● Your instructions:
Retype all of the data word for word, without pictures.

========================================

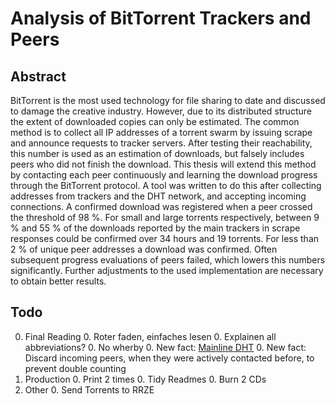 # Analysis of BitTorrent Trackers and Peers
## Abstract
BitTorrent is the most used technology for file sharing to date and discussed to damage the creative industry. However, due to its distributed structure the extent of downloaded copies can only be estimated. The common method is to collect all IP addresses of a torrent swarm by issuing scrape and announce requests to tracker servers. After testing their reachability, this number is used as an estimation of downloads, but falsely includes peers who did not finish the download. This thesis will extend this method by contacting each peer continuously and learning the download progress through the BitTorrent protocol. A tool was written to do this after collecting addresses from trackers and the DHT network, and accepting incoming connections. A confirmed download was registered when a peer crossed the threshold of 98 %. For small and large torrents respectively, between 9 % and 55 % of the downloads reported by the main trackers in scrape responses could be confirmed over 34 hours and 19 torrents. For less than 2 % of unique peer addresses a download was confirmed. Often subsequent progress evaluations of peers failed, which lowers this numbers significantly. Further adjustments to the used implementation are necessary to obtain better results.

## Todo
0. Final Reading
    0. Roter faden, einfaches lesen
    0. Explainen all abbreviations?
    0. No wherby
    0. New fact: [Mainline DHT](https://en.wikipedia.org/wiki/Mainline_DHT)
    0. New fact: Discard incoming peers, when they were actively contacted before, to prevent double counting
0. Production
    0. Print 2 times
    0. Tidy Readmes
    0. Burn 2 CDs
0. Other
    0. Send Torrents to RRZE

========================================

● Answer section:
 # Analysis of BitTorrent Trackers and Peers
## Abstract
BitTorrent is the most used technology for file sharing to date and discussed to damage the creative industry. However, due to its distributed structure the extent of downloaded copies can only be estimated. The common method is to collect all IP addresses of a torrent swarm by issuing scrape and announce requests to tracker servers. After testing their reachability, this number is used as an estimation of downloads, but falsely includes peers who did not finish the download. This thesis will extend this method by contacting each peer continuously and learning the download progress through the BitTorrent protocol. A tool was written to do this after collecting addresses from trackers and the DHT network, and accepting incoming connections. A confirmed download was registered when a peer crossed the threshold of 98 %. For small and large torrents respectively, between 9 % and 55 % of the downloads reported by the main trackers in scrape responses could be confirmed over 34 hours and 19 torrents. For less than 2 % of unique peer addresses a download was confirmed. Often subsequent progress evaluations of peers failed, which lowers this numbers significantly. Further adjustments to the used implementation are necessary to obtain better results.

## Todo
0. Final Reading
    0. Roter faden, einfaches lesen
    0. Explainen all abbreviations?
    0. No wherby
    0. New fact: [Mainline DHT](https://en.wikipedia.org/wiki/Mainline_DHT)
    0. New fact: Discard incoming peers, when they were actively contacted before, to prevent double counting
0. Production
    0. Print 2 times
    0. Tidy Readmes
    0. Burn 2 CDs
0. Other
    0. Send Torrents to RRZE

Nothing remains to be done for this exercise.